The Goa Konkani Akademi, a state government body, has rejected the purchase and circulation of a book of poems titled The Words, written and published by 2019 Sahitya Akademi Award winner Neelba Khandekar, The Indian Express reported on Tuesday. Khandekar told the newspaper that Sneha Morajkar, the former Acting President of the Akademi, had cancelled the order last year citing “objectionable and obscene content”.
A three-member committee of the Goa Konkani Akademi, formed in August 2018, had approved 64 books, including Khandekar’s The Words, for official circulation. A purchase order was issued on January 19, 2019, for 90 copies of The Words. However, the Akademi’s executive committee eventually cancelled the order.
Khandekar said the two words the committee found objectionable were “yoni” and “thann” (vagina and breasts in Konkani). They were part of the poem Gangrape, which won the 2019 Sahitya Akademi Award. The jury had at the time described Khandekar’s poem as “a piece of art”, and the “strongest piece of work”.
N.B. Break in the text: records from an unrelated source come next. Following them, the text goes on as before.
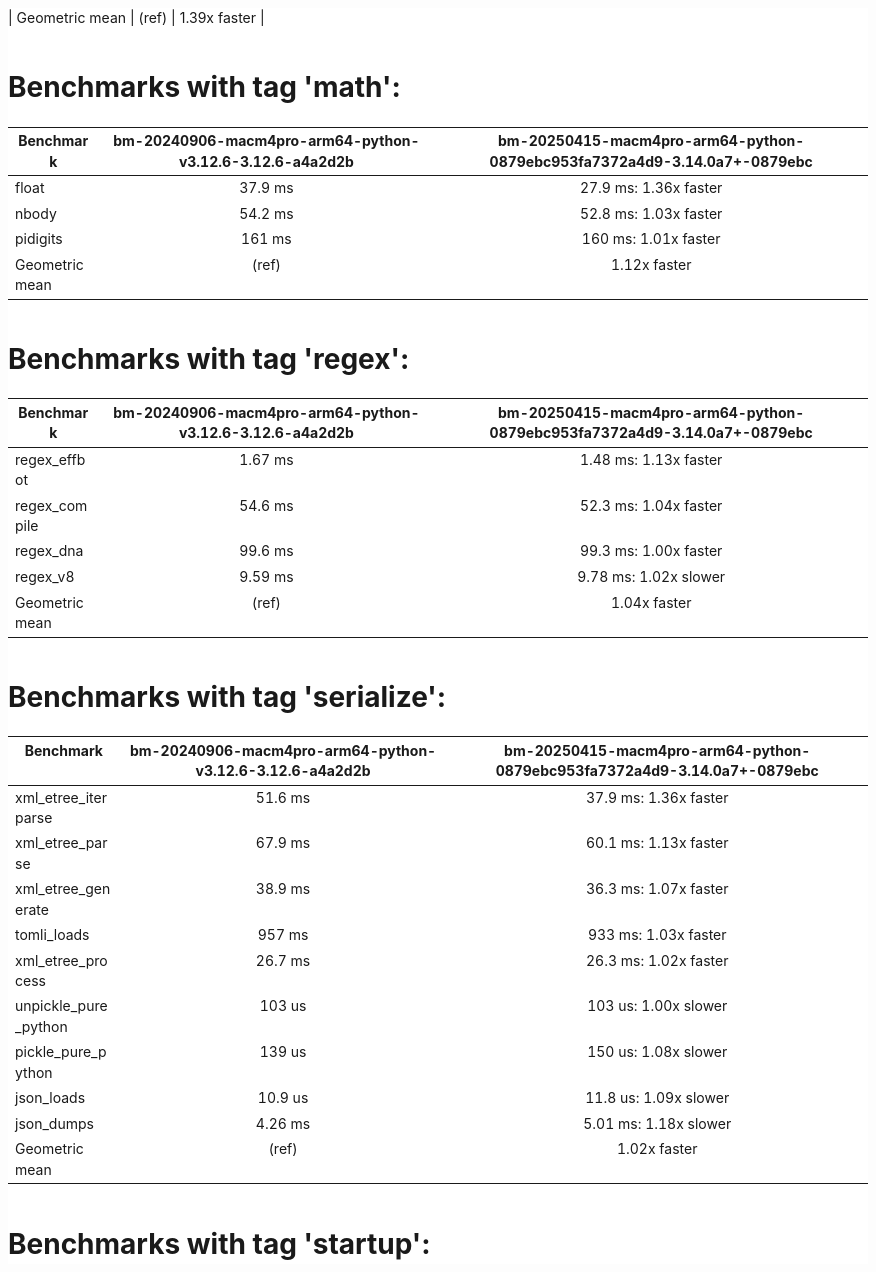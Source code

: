 | Geometric mean                   | (ref)                                                    | 1.39x faster                                                             |

Benchmarks with tag 'math':
===========================

| Benchmark      | bm-20240906-macm4pro-arm64-python-v3.12.6-3.12.6-a4a2d2b | bm-20250415-macm4pro-arm64-python-0879ebc953fa7372a4d9-3.14.0a7+-0879ebc |
|----------------|:--------------------------------------------------------:|:------------------------------------------------------------------------:|
| float          | 37.9 ms                                                  | 27.9 ms: 1.36x faster                                                    |
| nbody          | 54.2 ms                                                  | 52.8 ms: 1.03x faster                                                    |
| pidigits       | 161 ms                                                   | 160 ms: 1.01x faster                                                     |
| Geometric mean | (ref)                                                    | 1.12x faster                                                             |

Benchmarks with tag 'regex':
============================

| Benchmark      | bm-20240906-macm4pro-arm64-python-v3.12.6-3.12.6-a4a2d2b | bm-20250415-macm4pro-arm64-python-0879ebc953fa7372a4d9-3.14.0a7+-0879ebc |
|----------------|:--------------------------------------------------------:|:------------------------------------------------------------------------:|
| regex_effbot   | 1.67 ms                                                  | 1.48 ms: 1.13x faster                                                    |
| regex_compile  | 54.6 ms                                                  | 52.3 ms: 1.04x faster                                                    |
| regex_dna      | 99.6 ms                                                  | 99.3 ms: 1.00x faster                                                    |
| regex_v8       | 9.59 ms                                                  | 9.78 ms: 1.02x slower                                                    |
| Geometric mean | (ref)                                                    | 1.04x faster                                                             |

Benchmarks with tag 'serialize':
================================

| Benchmark            | bm-20240906-macm4pro-arm64-python-v3.12.6-3.12.6-a4a2d2b | bm-20250415-macm4pro-arm64-python-0879ebc953fa7372a4d9-3.14.0a7+-0879ebc |
|----------------------|:--------------------------------------------------------:|:------------------------------------------------------------------------:|
| xml_etree_iterparse  | 51.6 ms                                                  | 37.9 ms: 1.36x faster                                                    |
| xml_etree_parse      | 67.9 ms                                                  | 60.1 ms: 1.13x faster                                                    |
| xml_etree_generate   | 38.9 ms                                                  | 36.3 ms: 1.07x faster                                                    |
| tomli_loads          | 957 ms                                                   | 933 ms: 1.03x faster                                                     |
| xml_etree_process    | 26.7 ms                                                  | 26.3 ms: 1.02x faster                                                    |
| unpickle_pure_python | 103 us                                                   | 103 us: 1.00x slower                                                     |
| pickle_pure_python   | 139 us                                                   | 150 us: 1.08x slower                                                     |
| json_loads           | 10.9 us                                                  | 11.8 us: 1.09x slower                                                    |
| json_dumps           | 4.26 ms                                                  | 5.01 ms: 1.18x slower                                                    |
| Geometric mean       | (ref)                                                    | 1.02x faster                                                             |

Benchmarks with tag 'startup':
==============================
Prakash Parienkar, one of the three members of the panel which approved the 64 books, said it was a policy decision to exclude Khandekar’s book. “We were briefed by Sneha Morajkar that the Akademi has received some letters from outside raising objections to the poetry and that it was a policy decision,” he said.
Parienkar praised Khandekar’s poetry, describing it as based on “unique, but real topics”. He said that because of the decision to reject The Words, there can no longer be a scholarly investigation of the work. “Having read the book for approval, we didn’t find anything in any of the poems vulgar,” Parienkar said. “It was Sneha Morajkar who had found it objectionable. We were told that it could be dangerous if the book goes into the hands of children.”
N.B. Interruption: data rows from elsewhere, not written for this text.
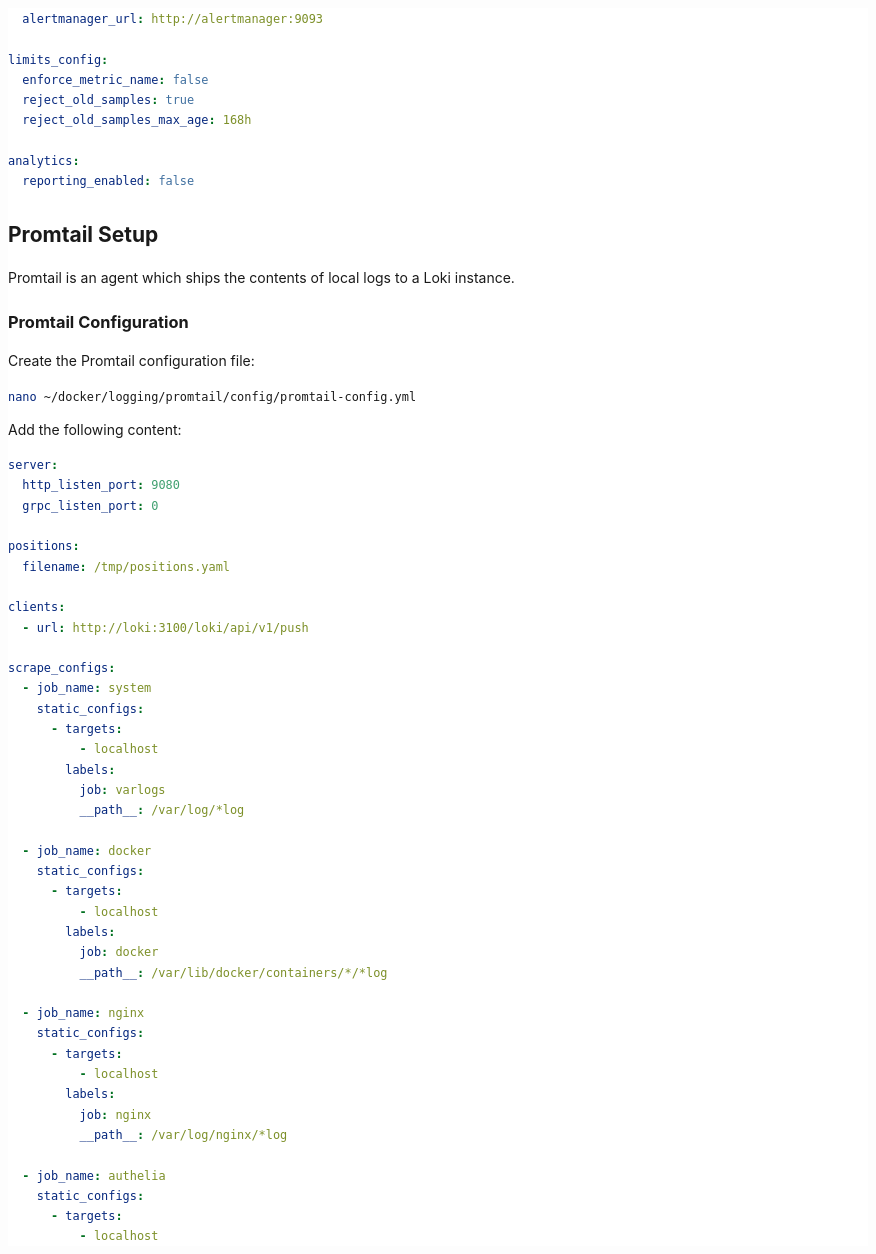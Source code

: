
 ```yaml
  alertmanager_url: http://alertmanager:9093

limits_config:
  enforce_metric_name: false
  reject_old_samples: true
  reject_old_samples_max_age: 168h

analytics:
  reporting_enabled: false
```

## Promtail Setup

Promtail is an agent which ships the contents of local logs to a Loki instance.

### Promtail Configuration

Create the Promtail configuration file:

```bash
nano ~/docker/logging/promtail/config/promtail-config.yml
```

Add the following content:

```yaml
server:
  http_listen_port: 9080
  grpc_listen_port: 0

positions:
  filename: /tmp/positions.yaml

clients:
  - url: http://loki:3100/loki/api/v1/push

scrape_configs:
  - job_name: system
    static_configs:
      - targets:
          - localhost
        labels:
          job: varlogs
          __path__: /var/log/*log

  - job_name: docker
    static_configs:
      - targets:
          - localhost
        labels:
          job: docker
          __path__: /var/lib/docker/containers/*/*log

  - job_name: nginx
    static_configs:
      - targets:
          - localhost
        labels:
          job: nginx
          __path__: /var/log/nginx/*log

  - job_name: authelia
    static_configs:
      - targets:
          - localhost
```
However, Morajkar claimed it was the committee’s unanimous decision to reject the book. “It’s being put on me now as Khandekar’s book went to win an award,” she said. “They are now in a soup and they cannot blame me. We are simple people, not ‘hi-fi’.” She also claimed she was not offended by the words “yoni” and “thann”.
Khandekar, a retired upper-division clerk from the Indian Navy, is now filing Right to Information applications to find out why the two words were objectionable, and shuffling between Panaji and Margao. “This [the rejection] also puts the language in a very serious space and vulnerable to such bureaucratic interventions, as the censure is not just on poetry, but on the very usage of these words,” he said.
Khandekar has so far filed four RTI applications. A response to one of the RTI pleas, received on Monday, confirms that there was no record that the Akademi had received any letter objecting to the poem. The minutes of a meeting of the Akademi on September 13 last year, which The Indian Express said it has reviewed, showed that two members asked if the book can be published after the poem with “objectionable words” was removed. In response, Morajkar said this cannot be done as the book has already been published.